Johnson gratulierte Starmer zu seinem Wahlsieg und rief die Chefs aller Oppositionsparteien zur Zusammenarbeit im Kampf gegen die Corona-Krise auf. "Wir haben die Pflicht, in dieser Zeit des nationalen Notstands zusammenzuarbeiten", schrieb der Premier. Die Parteichefs der Opposition lud er zu einem gemeinsamen Briefing mit Regierungsexperten in der kommenden Woche ein.
Glückwünsche kamen auch aus Deutschland.

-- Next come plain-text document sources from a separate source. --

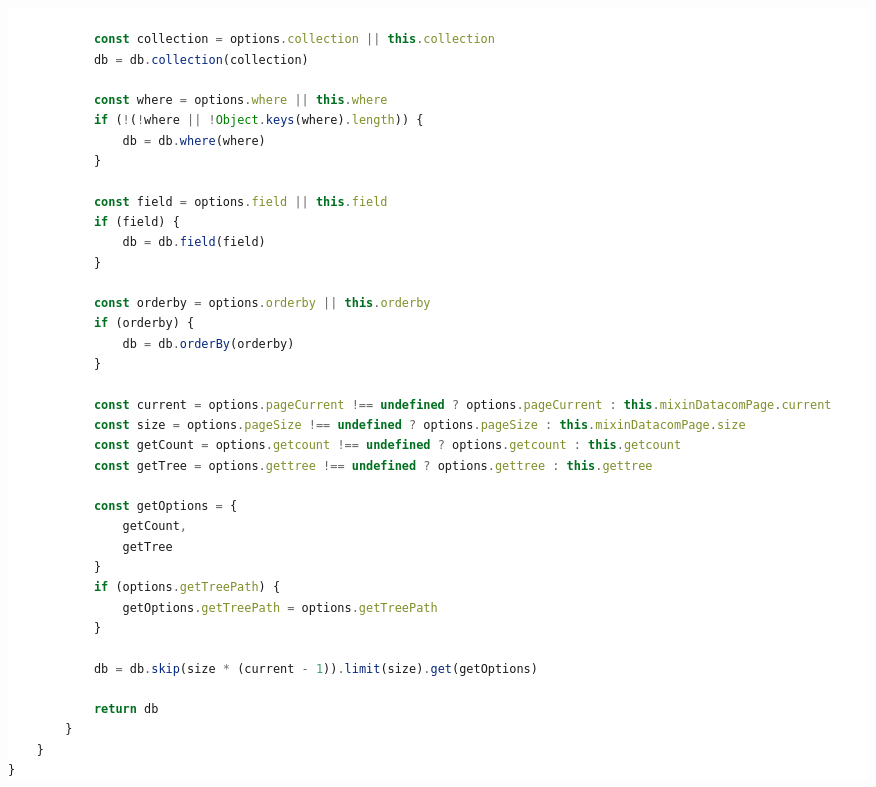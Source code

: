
 ```js

			const collection = options.collection || this.collection
			db = db.collection(collection)

			const where = options.where || this.where
			if (!(!where || !Object.keys(where).length)) {
				db = db.where(where)
			}

			const field = options.field || this.field
			if (field) {
				db = db.field(field)
			}

			const orderby = options.orderby || this.orderby
			if (orderby) {
				db = db.orderBy(orderby)
			}

			const current = options.pageCurrent !== undefined ? options.pageCurrent : this.mixinDatacomPage.current
			const size = options.pageSize !== undefined ? options.pageSize : this.mixinDatacomPage.size
			const getCount = options.getcount !== undefined ? options.getcount : this.getcount
			const getTree = options.gettree !== undefined ? options.gettree : this.gettree

			const getOptions = {
				getCount,
				getTree
			}
			if (options.getTreePath) {
				getOptions.getTreePath = options.getTreePath
			}

			db = db.skip(size * (current - 1)).limit(size).get(getOptions)

			return db
		}
	}
}
```
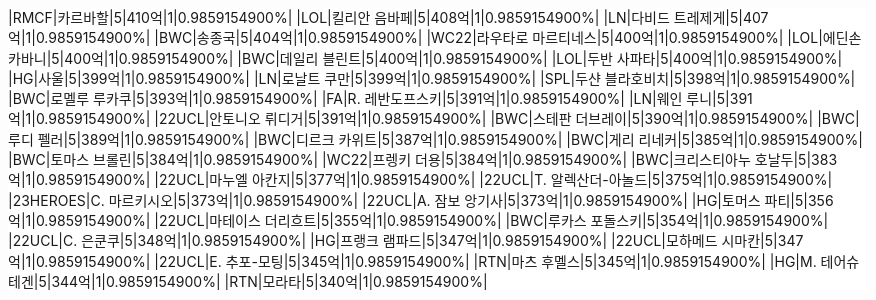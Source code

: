 |RMCF|카르바할|5|410억|1|0.9859154900%|
|LOL|킬리안 음바페|5|408억|1|0.9859154900%|
|LN|다비드 트레제게|5|407억|1|0.9859154900%|
|BWC|송종국|5|404억|1|0.9859154900%|
|WC22|라우타로 마르티네스|5|400억|1|0.9859154900%|
|LOL|에딘손 카바니|5|400억|1|0.9859154900%|
|BWC|데일리 블린트|5|400억|1|0.9859154900%|
|LOL|두반 사파타|5|400억|1|0.9859154900%|
|HG|사울|5|399억|1|0.9859154900%|
|LN|로날트 쿠만|5|399억|1|0.9859154900%|
|SPL|두샨 블라호비치|5|398억|1|0.9859154900%|
|BWC|로멜루 루카쿠|5|393억|1|0.9859154900%|
|FA|R. 레반도프스키|5|391억|1|0.9859154900%|
|LN|웨인 루니|5|391억|1|0.9859154900%|
|22UCL|안토니오 뤼디거|5|391억|1|0.9859154900%|
|BWC|스테판 더브레이|5|390억|1|0.9859154900%|
|BWC|루디 펠러|5|389억|1|0.9859154900%|
|BWC|디르크 카위트|5|387억|1|0.9859154900%|
|BWC|게리 리네커|5|385억|1|0.9859154900%|
|BWC|토마스 브롤린|5|384억|1|0.9859154900%|
|WC22|프렝키 더용|5|384억|1|0.9859154900%|
|BWC|크리스티아누 호날두|5|383억|1|0.9859154900%|
|22UCL|마누엘 아칸지|5|377억|1|0.9859154900%|
|22UCL|T. 알렉산더-아놀드|5|375억|1|0.9859154900%|
|23HEROES|C. 마르키시오|5|373억|1|0.9859154900%|
|22UCL|A. 잠보 앙기사|5|373억|1|0.9859154900%|
|HG|토머스 파티|5|356억|1|0.9859154900%|
|22UCL|마테이스 더리흐트|5|355억|1|0.9859154900%|
|BWC|루카스 포돌스키|5|354억|1|0.9859154900%|
|22UCL|C. 은쿤쿠|5|348억|1|0.9859154900%|
|HG|프랭크 램파드|5|347억|1|0.9859154900%|
|22UCL|모하메드 시마칸|5|347억|1|0.9859154900%|
|22UCL|E. 추포-모팅|5|345억|1|0.9859154900%|
|RTN|마츠 후멜스|5|345억|1|0.9859154900%|
|HG|M. 테어슈테겐|5|344억|1|0.9859154900%|
|RTN|모라타|5|340억|1|0.9859154900%|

Labour habe mit dem neuen Parteichef "einen profilierten Kämpfer für Gerechtigkeit und einen engagierten Vertreter der Interessen von Arbeitnehmerinnen und Arbeitnehmern" an seiner Spitze, teilte das SPD-Spitzenduo Saskia Esken und Norbert Walter-Borjans mit.
Zum Thema EU-Austritt verlor Starmer in seiner Rede kein einziges Wort. Er fungierte im Schattenkabinett Corbyns als Brexit-Experte und gilt als Gegner des EU-Austritts. Noch im vergangenen Jahr setzte er sich vehement dafür ein, ein zweites Referendum auf die Agenda der Labour-Partei zu bringen. Corbyn hingegen hatte das nur sehr zögerlich akzeptiert.
Die widersprüchliche Haltung Labours zum Brexit gilt als einer der Gründe, warum die Partei einen Großteil ihrer Stammwähler in den ehemaligen Industrie- und Bergbauregionen im Norden Englands und den Midlands verloren hat. Starmer wird sich daher wohl hüten, allzu laut nach einer Verlängerung der Brexit-Übergangsphase zu rufen. "Der Streit um Verbleib oder Austritt ist vorbei", sagte er bei einer Podiumsdebatte mit seinen Konkurrentinnen im Februar. Trotzdem glaubt der EU-Abgeordnete und Europabeauftragte des SPD-Parteivorstandes, Udo Bullmann, dass Starmer Druck auf Johnson ausüben könnte: "Wegen seiner klaren Haltung zum Brexit wird Keir Starmer eine härtere Nuss für Johnson in der Frage - er ist der härtere Punching-Partner als Corbyn", teilte Bullmann der Deutschen Presse-Agentur mit.
Ob es Starmer gelingen wird, die Arbeiterschaft wieder zurückzugewinnen, bleibt abzuwarten. Der gebürtige Londoner stammt als Sohn eines Werkzeugmachers und einer Krankenschwester zwar selbst aus einfachen Verhältnissen, kann aber auf eine beeindruckende Karriere als Jurist zurückblicken. Als Menschenrechtsanwalt war er ein Mitbegründer der Kanzlei Doughty Street Chambers, für die auch Staranwältin Amal Clooney, die Frau des Hollywood-Schauspielers George Clooney, tätig ist. Später leitete er die Ermittlungsbehörde Crown Prosecution Service.
Starmer selbst ist, anders als sein Vorgänger Corbyn, stets makellos gekleidet und achtet auf ein gepflegtes Äußeres. Zusammen mit einem messerscharfen Verstand und rhetorischen Qualitäten werden dem verheirateten Vater von zwei Kindern daher selbst gewisse Starqualitäten nachgesagt.